Checking in, we paid our fee of $28.00/each ($20.00 for the tour, $8.00 Navajo Park fee)and headed off. Side note: If you check out the Ken's Tour website, you'll notice there are two different types of tours: general and photographers. We are on the general tour. I would have loved to have gone on the longer, smaller photographers tour, but they are very strict about who goes on it and that the proper equipment is used, ie, SLR or DSLR camera. Being that ours is DOA at Nikon, we were not able to take that tour. I do have an spare Nikon D50 body, but I have been mostly using my Nikon Coolpix on this spring trip. Since we didn't both have a DSLR, I didn't want to take separate tours. For these pictures, I used the D50 camera with a Nikon 12-24mm wide-angle lens. One of our guides, Larissa, was also extremely helpful in recommending the proper settings and pointing out special areas for pictures.
We headed out, a group of about 15 people and two guides. It was a short, maybe 1/4 mile walk across slickrock to the ladders leading to the canyon.
One of our guides waiting for the group to gather before heading down.
The ladders heading down.
A totally different world.
Antelope Canyon was formed by erosion of Navajo sandstone, primarily due to flash flooding. Rainwater, especially during monsoon season, runs into the extensive basin above the slot canyon sections, picking up speed and sand as it rushes into the narrow passageways. Over time, the passages eroded away, making the corridors deeper and smoothing the hard edges , making the "flowing" shapes.
Lower Antelope Canyon is called Hazdistazi,"spiral rock arches", by the Navajo. In 1997, the Navajo Nation declared the lands a Navajo Tribal Park, and are only accessible via a sanctioned tour company.
Al was in deep conversation with our guide Larissa during our hour and a half tour.
This is called the "Rocky Mountain Sunrise" shot
We were lucky enough to catch some light beams coming down.
The Twin Peaks.
All too soon it was time to leave this wonderland of sand, stone and light. All of my Lower Antelope Canyon pictures can be seen here at Flickr.
After this incredible experience, we headed back to the campground for the afternoon. It was extremely hot with the sun beating down on you, and we just relaxed at the campsite in the afternoons. We had an early dinner, as another one of our "must-do" items for the area included sunset at Horseshoe Bend.
Horseshoe Bend, one of the highly prized photo sights in Arizona, is a horseshoe shaped meander of the Colorado River. We reached this viewing point by hiking a 3/4 mile trail up and over a pretty large hill of sand. There were a lot of people there besides us :-). It's a little dicey up there as well, there are no railings to protect viewers from the 1,000 foot drop over the edge. I'm not really as close to the edge as it looks...the miracle of a wide-angle lens :-). It did make for a beautiful end of the day, and I will say it was quiet....most folks there seemed to feel the reverence such a site deserves.

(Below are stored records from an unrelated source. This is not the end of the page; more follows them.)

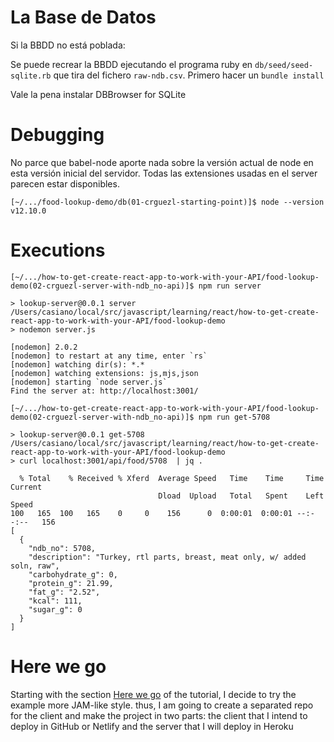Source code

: # La Base de Datos

Si la BBDD no está poblada:

Se puede recrear la BBDD ejecutando el programa ruby en `db/seed/seed-sqlite.rb`
que tira del fichero `raw-ndb.csv`. Primero hacer un `bundle install`

Vale la pena instalar DBBrowser for SQLite

# Debugging

No parce que babel-node aporte nada sobre la versión actual de node en esta versión inicial del servidor. 
Todas las extensiones usadas en el server parecen estar disponibles.

```
[~/.../food-lookup-demo/db(01-crguezl-starting-point)]$ node --version
v12.10.0
```

# Executions

```
[~/.../how-to-get-create-react-app-to-work-with-your-API/food-lookup-demo(02-crguezl-server-with-ndb_no-api)]$ npm run server

> lookup-server@0.0.1 server /Users/casiano/local/src/javascript/learning/react/how-to-get-create-react-app-to-work-with-your-API/food-lookup-demo
> nodemon server.js

[nodemon] 2.0.2
[nodemon] to restart at any time, enter `rs`
[nodemon] watching dir(s): *.*
[nodemon] watching extensions: js,mjs,json
[nodemon] starting `node server.js`
Find the server at: http://localhost:3001/
```

```
[~/.../how-to-get-create-react-app-to-work-with-your-API/food-lookup-demo(02-crguezl-server-with-ndb_no-api)]$ npm run get-5708

> lookup-server@0.0.1 get-5708 /Users/casiano/local/src/javascript/learning/react/how-to-get-create-react-app-to-work-with-your-API/food-lookup-demo
> curl localhost:3001/api/food/5708  | jq .

  % Total    % Received % Xferd  Average Speed   Time    Time     Time  Current
                                 Dload  Upload   Total   Spent    Left  Speed
100   165  100   165    0     0    156      0  0:00:01  0:00:01 --:--:--   156
[
  {
    "ndb_no": 5708,
    "description": "Turkey, rtl parts, breast, meat only, w/ added soln, raw",
    "carbohydrate_g": 0,
    "protein_g": 21.99,
    "fat_g": "2.52",
    "kcal": 111,
    "sugar_g": 0
  }
]
```

# Here we go

Starting with the section [Here we go](https://www.newline.co/fullstack-react/articles/using-create-react-app-with-a-server/#here-we-go) of the tutorial, I decide to try the example more JAM-like style. thus, I am going to create a separated repo for the client and make the project in two parts: the client that I intend to deploy in GitHub or Netlify
and the server that I will deploy in Heroku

Our next day was slightly less exciting, although interesting adventures. We spent the day at the Carl Hayden Visitor's Center, about ten minutes from the campground. This visitor center is set at the Glen Canyon Dam, The dam was completed in 1964 by the Bureau of Reclamation, and created Lake Powell. This project provides necessary water and electricity for people throughout the southwest. Today the Glen Canyon National Recreation Area is managed by the National Park Service. We signed up for the 45 minute dam tour.
Glen Canyon Dam is 710 feet high above bedrock, the second highest dam in the United States behind the Hoover Dam.

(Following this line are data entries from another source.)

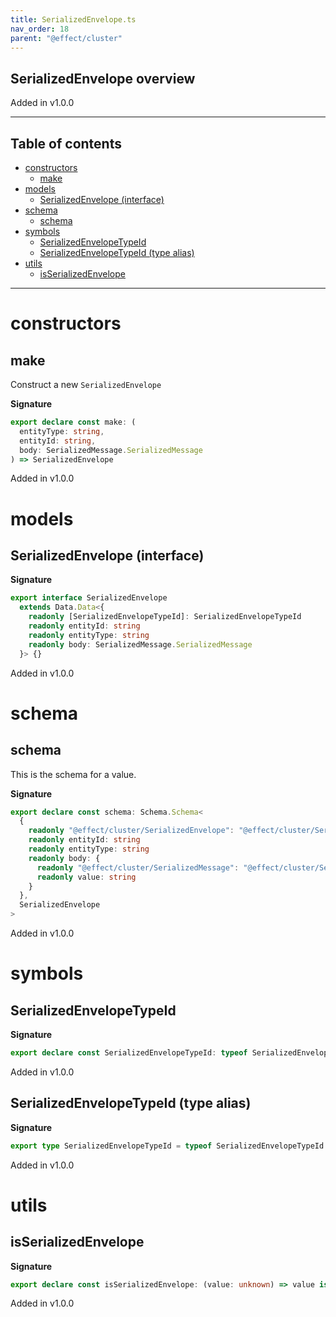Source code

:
 ```yaml
---
title: SerializedEnvelope.ts
nav_order: 18
parent: "@effect/cluster"
---
```


## SerializedEnvelope overview

Added in v1.0.0

---

<h2 class="text-delta">Table of contents</h2>

- [constructors](#constructors)
  - [make](#make)
- [models](#models)
  - [SerializedEnvelope (interface)](#serializedenvelope-interface)
- [schema](#schema)
  - [schema](#schema-1)
- [symbols](#symbols)
  - [SerializedEnvelopeTypeId](#serializedenvelopetypeid)
  - [SerializedEnvelopeTypeId (type alias)](#serializedenvelopetypeid-type-alias)
- [utils](#utils)
  - [isSerializedEnvelope](#isserializedenvelope)

---

# constructors

## make

Construct a new `SerializedEnvelope`

**Signature**

```ts
export declare const make: (
  entityType: string,
  entityId: string,
  body: SerializedMessage.SerializedMessage
) => SerializedEnvelope
```

Added in v1.0.0

# models

## SerializedEnvelope (interface)

**Signature**

```ts
export interface SerializedEnvelope
  extends Data.Data<{
    readonly [SerializedEnvelopeTypeId]: SerializedEnvelopeTypeId
    readonly entityId: string
    readonly entityType: string
    readonly body: SerializedMessage.SerializedMessage
  }> {}
```

Added in v1.0.0

# schema

## schema

This is the schema for a value.

**Signature**

```ts
export declare const schema: Schema.Schema<
  {
    readonly "@effect/cluster/SerializedEnvelope": "@effect/cluster/SerializedEnvelope"
    readonly entityId: string
    readonly entityType: string
    readonly body: {
      readonly "@effect/cluster/SerializedMessage": "@effect/cluster/SerializedMessage"
      readonly value: string
    }
  },
  SerializedEnvelope
>
```

Added in v1.0.0

# symbols

## SerializedEnvelopeTypeId

**Signature**

```ts
export declare const SerializedEnvelopeTypeId: typeof SerializedEnvelopeTypeId
```

Added in v1.0.0

## SerializedEnvelopeTypeId (type alias)

**Signature**

```ts
export type SerializedEnvelopeTypeId = typeof SerializedEnvelopeTypeId
```

Added in v1.0.0

# utils

## isSerializedEnvelope

**Signature**

```ts
export declare const isSerializedEnvelope: (value: unknown) => value is SerializedEnvelope
```

Added in v1.0.0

Lake Powell, formed when the Glen Canyon Dam was built here across the Colorado River. Lake Powell's surface area is 266 square miles when filled.
The generators at work inside the dam.
Now, I know there is a lot of controversy surrounding the building of the dam, it's necessity and efforts to dismantle it. Those arguments can be read here. Since we are in the area, I wanted to visit the area and see the exhibits and movies. It was very interesting, and not meant to provoke any political discussion :-).
Our last adventure in Page was rafting on the Colorado River below the dam. No whitewater, just a quiet float trip. While in the Grand Canyon, Al was quite interested in the multi-day rafting trip. I saw on the NPS website an entry for rafting trips with Colorado River Discovery. Where he would like to do the whole canyon raft one day, that is not a possibility for this trip :-), but I saw this company offered half day floats out of Page. So we booked a morning float, and we had a great time.
The raft trip departed from the base of the dam. Our shuttle had to drive two miles through the access tunnel on the right side of the dam to get there, and then we had to wear hard hats for the short walk to the rafts since the walkway went under the bridge!
It was another beautiful morning. As we floated along, our river guide Alyssa talked about the geology and history along the river.
The canyon walls surrounding us are between 700 and 800 feet high. If you were floating through the Grand Canyon itself, these walls would be FIVE times higher! Can you imagine?
The canyon behind our guide is full of wrecked autos. Apparently many years ago, kids in the area thought it was great fun to take junked cars and push them over the cliff edge into the canyon below. Hard rains will still to this day wash car parts out into the river.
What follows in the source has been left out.